Mental Health

Mandy Kloppers

5 Surprising ways to deal with difficult people

Difficult people are that way for a reason. It’s rare for someone to wake up and decide that they are going to be obnoxious for the fun of it. If you struggle to find ways to deal with difficult people, I have put together a list of ways that you can manage someone difficult and diffuse the situation. No one needs added stress in their life and knowing how to calm a tricky situation is a vital life-skill.

Never ‘rise to the occasion’

Your natural instinct may be to meet the difficult or unreasonable person with equal force. It’s natural to become defensive when you feel attacked but it is often a counter-productive approach. Instead, bite your tongue and act in a curious manner.Ask the person who is being unreasonable more about why they feel the way they do, or what is behind their demeanour.

Let them talk and see what comes up. You may find that they talk themselves in circles and lose credibility. Ask questions in a naturally curious way rather than in an attempt to trip them up. You will often find that an aggressive or argumentative person, given the space, will talk themselves into a corner and end up making no sense. Difficult people often aren’t in a reasonable mindset and will contradict themselves and tie themselves up in ‘knots’.

Agree with the difficult individual

There are times in life when it is more important to be happy than to be right. Sometimes, the best course of action is just to agree with someone even when you know they are being ridiculous. Some people are looking for conflict. They may not consciously realise it but it’s a common behaviour known as “projection”.

Someone who is unhappy, angry, or frustrated may try to share some of their misery by riling others. It’s best not to fall into the trap and heartily agree that you are a disappointment or that you need to work harder etc When you agree – you take the wind out of their sails and they have nowhere to go.

Understand the “why”

When you look at what happened to someone instead of labelling them, you might find you have more tolerance. Someone who is difficult usually has a reason. They may not be a good communicator, they may believe that no one likes them or they may be having difficulties at home and might be finding it hard to manage their emotions.

I have dealt with bullying over the years, and more often than not, when I spoke to the bullies I discovered that:

  • either they were having problems at home with their parents (neglect, anger from parents, feeling misunderstood etc)
  • they were being bullied themselves
  • there was an underlying mental health issue

I rarely came across a bully who enjoyed upsetting others for the sake of it – who had a perfect life with no issues. If they did, they were most likely sociopaths or psychopaths and that’s a subject for another post. Most reasonable well-adjusted people don’t wish ill on others and if they do, it’s time for them to do some soul searching.

Use the repetitive approach

This is also known as the gray-rock approach. It involves being as calm and boring as possible. Repeat your original instruction/belief over and over. Try not to show any excessive emotion and behave like a boring dull gray rock.
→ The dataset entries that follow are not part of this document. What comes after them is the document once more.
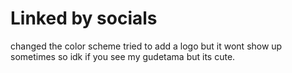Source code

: # Linked by socials
changed the color scheme
tried to add a logo but it wont  show up sometimes so idk if you see my gudetama but its cute.
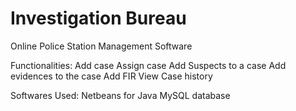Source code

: # Investigation Bureau
Online Police Station Management Software 

Functionalities:
Add case
Assign case
Add Suspects to a case
Add evidences to the case
Add FIR
View Case history

Softwares Used:
Netbeans for Java
MySQL database

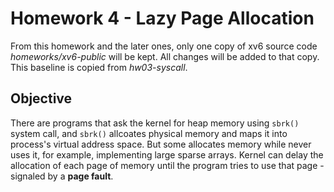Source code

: # Homework 4 - Lazy Page Allocation

From this homework and the later ones, only one copy of xv6 source code *homeworks/xv6-public* will be kept. All changes will be added to that copy. This baseline is copied from *hw03-syscall*.

## Objective

There are programs that ask the kernel for heap memory using `sbrk()` system call, and `sbrk()` allcoates physical memory and maps it into process's virtual address space. But some allocates memory while never uses it, for example, implementing large sparse arrays. Kernel can delay the allocation of each page of memory until the program tries to use that page - signaled by a **page fault**.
It works! If you never waiver from your original statement/request/belief the aggressor will eventually get bored and move to new victims. Be dull, be boring and act disinterested and unaffected by them no matter how much they try to pull you in.

Don’t take it personally, relax and take deep breaths

It’s easy to feel personally attacked but when someone is argumentative, it’s more about them than you. They will deflect and try to put the blame back onto you. There so many tactics that people will use to aggravate you and hurt you.

If you feel yourself getting pulled in and becoming more upset, disengage for a moment, take deep breaths and ask yourself what is really going on. Someone is trying to elicit emotions out of you for whatever reason. You can stay in control of your emotions by taking deep breaths to help you reset emotionally.

No one can make you feel inferior without your consent. What they are saying to you might be a load of hogwash. Think of something happy in your mind – or imagine them speaking in a mickey mouse voice or something that you find comical. It will lessen the emotional impact of their message. Your emotions may be rising but remember that later on you won’t feel as upset and will feel more in control. At the moment, try to see the funny side (altho Don’t laugh at them – that’s the worst thing you could do!)

Do whatever you need to do to stay calm and disconnected during the argument – engage your rational mind as much as you can and manage your emotions. When we take deep breaths, we tell our brains that we are calm and the brain turns off the alarm system – fight, flight, freeze. Remind yourself that you are not in danger and that you are dealing with someone unreasonable.

No one escapes having to deal with difficult people, especially when they are stressed, under pressure, or under the influence of drugs or alcohol.

You can’t control what they say and do but you can learn to manage your responses. If all else fails, make your excuses and leave.